Une femme qui regarde, écoute et fonce

Portrait de Patricia Danzi, cheffe de la Direction du développement et de la coopération suisse. Elle avait 2 ans en février 1971, lorsque les femmes ont obtenu le droit de vote et d’éligibilité au niveau fédéral en Suisse. « J’étais trop jeune pour m’en rendre compte mais, ce jour-là, ma grand-mère a vraiment reçu quelque-chose, comme une libération. Sa voix comptait désormais. »

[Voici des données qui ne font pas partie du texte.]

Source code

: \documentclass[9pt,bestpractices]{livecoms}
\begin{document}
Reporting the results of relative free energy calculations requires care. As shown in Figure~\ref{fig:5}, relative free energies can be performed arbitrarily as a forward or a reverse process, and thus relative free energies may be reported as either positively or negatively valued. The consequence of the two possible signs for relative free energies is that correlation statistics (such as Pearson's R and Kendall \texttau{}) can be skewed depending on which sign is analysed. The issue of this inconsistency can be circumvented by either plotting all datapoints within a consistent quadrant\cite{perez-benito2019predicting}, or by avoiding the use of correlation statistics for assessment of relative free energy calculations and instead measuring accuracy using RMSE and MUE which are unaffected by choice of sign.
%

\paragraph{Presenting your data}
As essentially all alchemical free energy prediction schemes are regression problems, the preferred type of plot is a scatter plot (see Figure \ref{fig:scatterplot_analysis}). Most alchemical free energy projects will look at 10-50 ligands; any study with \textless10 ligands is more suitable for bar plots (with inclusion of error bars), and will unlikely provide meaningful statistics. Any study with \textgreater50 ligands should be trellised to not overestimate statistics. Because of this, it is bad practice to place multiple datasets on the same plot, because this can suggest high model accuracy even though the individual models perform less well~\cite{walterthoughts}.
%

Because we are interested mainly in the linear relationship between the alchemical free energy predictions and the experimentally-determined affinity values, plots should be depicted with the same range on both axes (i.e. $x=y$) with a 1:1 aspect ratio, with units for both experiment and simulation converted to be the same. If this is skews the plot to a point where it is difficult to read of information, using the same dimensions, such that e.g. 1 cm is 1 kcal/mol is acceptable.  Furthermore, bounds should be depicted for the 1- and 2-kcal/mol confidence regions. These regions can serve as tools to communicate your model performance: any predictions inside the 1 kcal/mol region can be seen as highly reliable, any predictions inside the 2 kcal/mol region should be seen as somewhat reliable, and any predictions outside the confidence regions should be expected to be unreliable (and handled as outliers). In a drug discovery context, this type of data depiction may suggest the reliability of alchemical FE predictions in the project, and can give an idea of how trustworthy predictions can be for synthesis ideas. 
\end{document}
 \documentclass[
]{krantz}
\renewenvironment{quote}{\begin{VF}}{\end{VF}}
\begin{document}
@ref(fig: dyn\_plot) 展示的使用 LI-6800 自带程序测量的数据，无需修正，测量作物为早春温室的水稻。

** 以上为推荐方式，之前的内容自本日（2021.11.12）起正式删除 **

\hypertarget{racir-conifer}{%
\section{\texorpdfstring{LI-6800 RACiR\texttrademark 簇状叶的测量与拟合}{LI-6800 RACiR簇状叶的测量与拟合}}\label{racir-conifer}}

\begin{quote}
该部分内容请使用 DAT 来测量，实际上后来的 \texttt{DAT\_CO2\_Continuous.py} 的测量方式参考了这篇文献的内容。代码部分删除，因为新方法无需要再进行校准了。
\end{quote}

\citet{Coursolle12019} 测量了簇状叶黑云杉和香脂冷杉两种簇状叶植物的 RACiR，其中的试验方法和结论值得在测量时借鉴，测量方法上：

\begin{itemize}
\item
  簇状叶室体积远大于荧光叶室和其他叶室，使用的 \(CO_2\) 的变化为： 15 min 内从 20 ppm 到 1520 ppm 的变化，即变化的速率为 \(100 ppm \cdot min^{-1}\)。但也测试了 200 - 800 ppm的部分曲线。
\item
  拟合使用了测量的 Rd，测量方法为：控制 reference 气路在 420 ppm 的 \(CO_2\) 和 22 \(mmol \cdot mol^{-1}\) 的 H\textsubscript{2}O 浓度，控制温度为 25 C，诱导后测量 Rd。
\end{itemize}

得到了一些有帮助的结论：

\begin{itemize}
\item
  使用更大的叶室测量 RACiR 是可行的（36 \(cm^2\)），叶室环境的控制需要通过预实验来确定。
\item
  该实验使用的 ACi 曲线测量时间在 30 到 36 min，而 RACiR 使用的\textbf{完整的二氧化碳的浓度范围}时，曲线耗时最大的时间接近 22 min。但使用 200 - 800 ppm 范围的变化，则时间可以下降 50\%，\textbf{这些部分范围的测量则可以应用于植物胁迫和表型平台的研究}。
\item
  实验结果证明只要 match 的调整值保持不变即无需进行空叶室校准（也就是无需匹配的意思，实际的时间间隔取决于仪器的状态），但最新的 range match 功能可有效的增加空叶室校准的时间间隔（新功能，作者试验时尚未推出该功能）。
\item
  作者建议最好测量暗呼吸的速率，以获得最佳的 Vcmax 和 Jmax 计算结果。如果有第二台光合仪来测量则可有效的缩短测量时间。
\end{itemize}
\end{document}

Patricia Danzi, la cheffe de la Direction du développement et de la coopération (DDC) depuis mai 2020 se rappelle de cette grand-mère libérée et fière d’avoir une opinion à exprimer et un avis qui compte. Mais aussi de son grand-père qui a bien essayé, au début, de lui expliquer ce qu’il fallait voter. Sans succès. « Il s’est rapidement rendu compte que c’était peine perdue ! D’autant que ma mère – enseignante de 23 ans à l’époque – a, elle aussi, suivi le mouvement de libération, déjà porté par mai 68 ».

Patriza Danzi

Des femmes fortes et engagées

Patricia Danzi baigne, dès son enfance, dans la culture des modèles féminins forts, de sa grand-mère de Suisse centrale au Conseil des femmes de la ville du Nigéria d’où est originaire son père.

Le Sud du Nigéria est reconnu pour sa tradition des femmes fortes. Les femmes ont pu y voter avant ma grand-mère en Suisse !

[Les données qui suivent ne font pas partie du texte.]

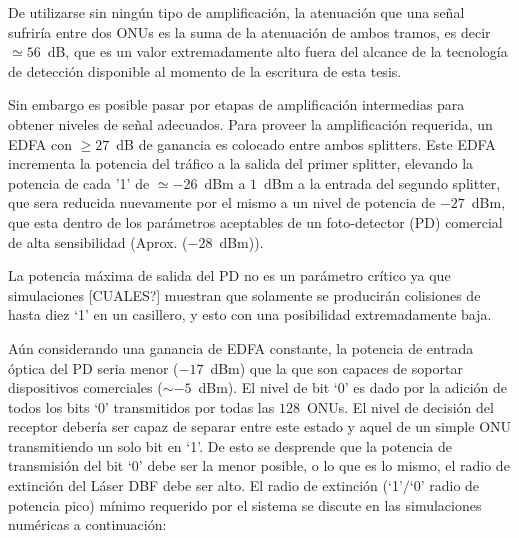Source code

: De utilizarse sin ningún tipo de amplificación, la atenuación que una señal sufriría entre dos ONUs es la suma de la atenuación de ambos tramos, es decir $\simeq56$~dB, que es un valor extremadamente alto fuera del alcance de la tecnología de detección disponible al momento de la escritura de esta tesis.

Sin embargo es posible pasar por etapas de amplificación intermedias para obtener niveles de señal adecuados. Para proveer la amplificación requerida, un EDFA con $\geq27$~dB de ganancia es colocado entre ambos splitters. Este EDFA incrementa la potencia del tráfico a la salida del primer splitter, elevando la potencia de cada '1' de $\simeq-26$~dBm a $1$~dBm a la entrada del segundo splitter, que sera reducida nuevamente por el mismo a un nivel de potencia de $-27$~dBm, que esta dentro de los parámetros aceptables de un foto-detector (PD) comercial de alta sensibilidad (Aprox. ($-28$~dBm)).

La potencia máxima de salida del PD no es un parámetro crítico ya que simulaciones [CUALES?] muestran que solamente se producirán colisiones de hasta diez `1' en un casillero, y esto con una posibilidad extremadamente baja.

Aún considerando una ganancia de EDFA constante, la potencia de entrada óptica del PD seria menor ($-17$~dBm) que la que son capaces de soportar dispositivos comerciales ($\sim -5$~dBm).
El nivel de bit `0' es dado por la adición de todos los bits `0' transmitidos por todas las $128$~ONUs.
El nivel de decisión del receptor debería ser capaz de separar entre este estado y aquel de un simple ONU transmitiendo un solo bit en `1'.
De esto se desprende que la potencia de transmisión del bit `0' debe ser la menor posible, o lo que es lo mismo, el radio de extinción del Láser DBF debe ser alto.
El radio de extinción (`1'$/$`0' radio de potencia pico) mínimo requerido por el sistema se discute en las simulaciones numéricas a continuación:


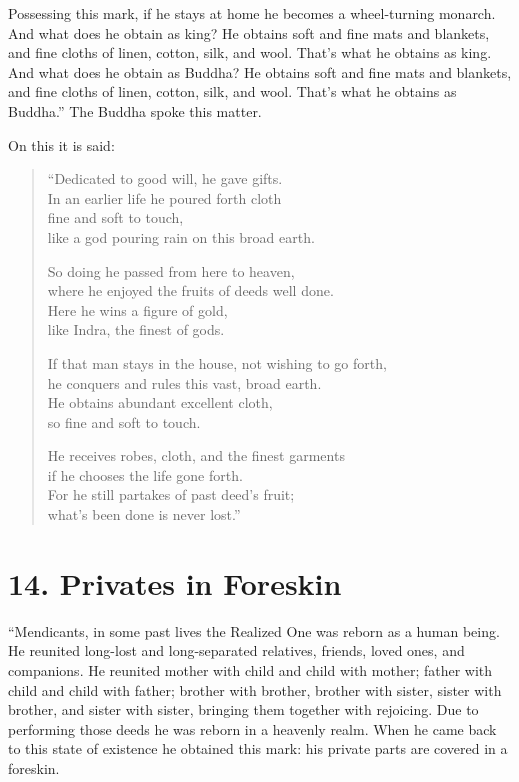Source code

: \documentclass[12pt,openany]{book}%
\begin{document}
Possessing this mark, if he stays at home he becomes a wheel-turning monarch. And what does he obtain as king? He obtains soft and fine mats and blankets, and fine cloths of linen, cotton, silk, and wool. That’s what he obtains as king. And what does he obtain as Buddha? He obtains soft and fine mats and blankets, and fine cloths of linen, cotton, silk, and wool. That’s what he obtains as Buddha.” The Buddha spoke this matter. 

On this it is said: 

\begin{verse}%
“Dedicated to good will, he gave gifts. \\
In an earlier life he poured forth cloth \\
fine and soft to touch, \\
like a god pouring rain on this broad earth. 

So doing he passed from here to heaven, \\
where he enjoyed the fruits of deeds well done. \\
Here he wins a figure of gold, \\
like Indra, the finest of gods. 

If that man stays in the house, not wishing to go forth, \\
he conquers and rules this vast, broad earth. \\
He obtains abundant excellent cloth, \\
so fine and soft to touch. 

He receives robes, cloth, and the finest garments \\
if he chooses the life gone forth. \\
For he still partakes of past deed’s fruit; \\
what’s been done is never lost.” 

%
\end{verse}

\section*{14. Privates in Foreskin }

“Mendicants, in some past lives the Realized One was reborn as a human being. He reunited long-lost and long-separated relatives, friends, loved ones, and companions. He reunited mother with child and child with mother; father with child and child with father; brother with brother, brother with sister, sister with brother, and sister with sister, bringing them together with rejoicing. Due to performing those deeds he was reborn in a heavenly realm. When he came back to this state of existence he obtained this mark: his private parts are covered in a foreskin. 
\end{document}
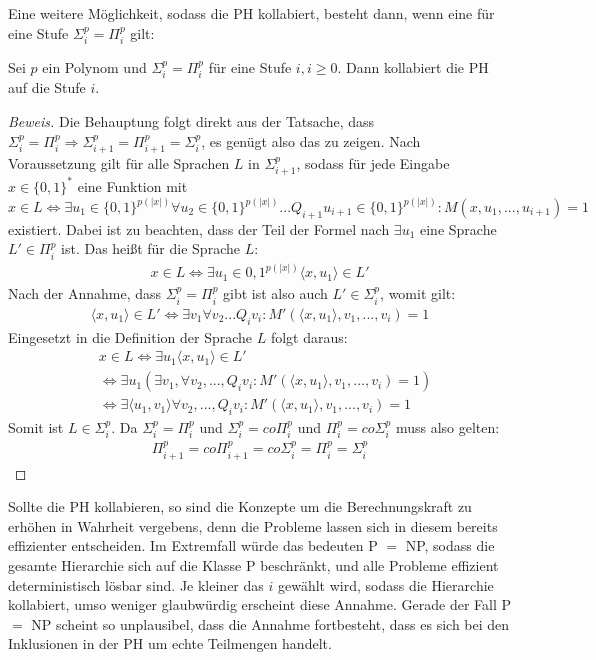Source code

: Eine weitere Möglichkeit, sodass die PH kollabiert, besteht dann, wenn eine für eine Stufe $\Sigma^p_i = \Pi^p_i$ gilt:

\begin{theorem}
    Sei $p$ ein Polynom und $\Sigma^p_i = \Pi^p_i$ für eine Stufe $i, i \geq 0$. Dann kollabiert die PH auf die Stufe $i$.
\end{theorem}

\begin{proof}[Beweis]
    Die Behauptung folgt direkt aus der Tatsache, dass $\Sigma^p_i = \Pi^p_i \Rightarrow \Sigma^p_{i+1} = \Pi^p_{i+1} = \Sigma^p_i$, es genügt also das zu zeigen.
    Nach Voraussetzung gilt für alle Sprachen $L$ in $\Sigma^p_{i+1}$, sodass für jede Eingabe $x \in \{0,1\}^*$ eine Funktion mit 
    $$
    x \in L \Leftrightarrow \exists u_1 \in \{0,1\}^{p(|x|)} \forall u_2 \in \{0,1\}^{p(|x|)} ... Q_{i+1}u_{i + 1} \in \{0,1\}^{p(|x|)} : M(x, u_1, ..., u_{i+1}) = 1
    $$
    existiert.
    Dabei ist zu beachten, dass der Teil der Formel nach $\exists u_1$ eine Sprache $L' \in \Pi^p_i$ ist.
    Das heißt für die Sprache $L$:
    \begin{align*}
    x \in L \Leftrightarrow \exists u_1 \in {0,1}^{p(|x|)} \langle x, u_1 \rangle \in L'
    \end{align*}
    Nach der Annahme, dass  $\Sigma^p_i = \Pi^p_i$ gibt ist also auch $L' \in \Sigma^p_i$, womit gilt:
    \begin{align*}
    \langle x, u_1 \rangle \in L' \Leftrightarrow \exists v_1 \forall v_2 ... Q_i v_i : M'(\langle x, u_1 \rangle, v_1, ..., v_i) = 1 
    \end{align*}
    Eingesetzt in die Definition der Sprache $L$ folgt daraus:
    \begin{align*}
    & x \in L \Leftrightarrow \exists u_1 \langle x, u_1 \rangle \in L' \\
    & \Leftrightarrow \exists u_1 (\exists v_1, \forall v_2, ..., Q_i v_i :  M'(\langle x, u_1 \rangle, v_1, ..., v_i) = 1) \\
    & \Leftrightarrow \exists \langle u_1, v_1 \rangle \forall v_2, ..., Q_i v_i : M'(\langle x, u_1 \rangle, v_1, ..., v_i) = 1
    \end{align*}
    Somit ist $L \in \Sigma^p_i$. Da $\Sigma^p_i = \Pi^p_i$ und $\Sigma^p_i = co\Pi^p_i$ und $\Pi^p_i = co\Sigma^p_i$ muss also gelten:
    \begin{align*}
    \Pi^p_{i+1} = co\Pi^p_{i+1} = co\Sigma^p_i = \Pi^p_i = \Sigma^p_i
    \end{align*}
\end{proof}

Sollte die PH kollabieren, so sind die Konzepte um die Berechnungskraft zu erhöhen in Wahrheit vergebens, denn die Probleme lassen sich in diesem bereits effizienter entscheiden.
Im Extremfall würde das bedeuten P $=$ NP, sodass die gesamte Hierarchie sich auf die Klasse P beschränkt, und alle Probleme effizient deterministisch lösbar sind.
Je kleiner das $i$ gewählt wird, sodass die Hierarchie kollabiert, umso weniger glaubwürdig erscheint diese Annahme.
Gerade der Fall P $=$ NP scheint so unplausibel, dass die Annahme fortbesteht, dass es sich bei den Inklusionen in der PH um echte Teilmengen handelt.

nous apprend Patricia Danzi. D’ailleurs l’écrivaine et militante féministe Chimamanda Ngozi Adichie, ainsi que la nouvelle directrice générale de l’OMC, Ngozi Okonjo-Iweala, viennent de cette région. « Les femmes y exercent un réel pouvoir à travers leur Assemblée, leurs causes sont discutées à l’interne, puis négociées avec les hommes. Elles ont développé une solide culture de la participation et de la défense de leur condition et de leurs valeurs » raconte Patricia Danzi, qui a elle-même intégré ce Conseil des femmes il y a une quinzaine d’année et en est désormais membre d’honneur, à distance. 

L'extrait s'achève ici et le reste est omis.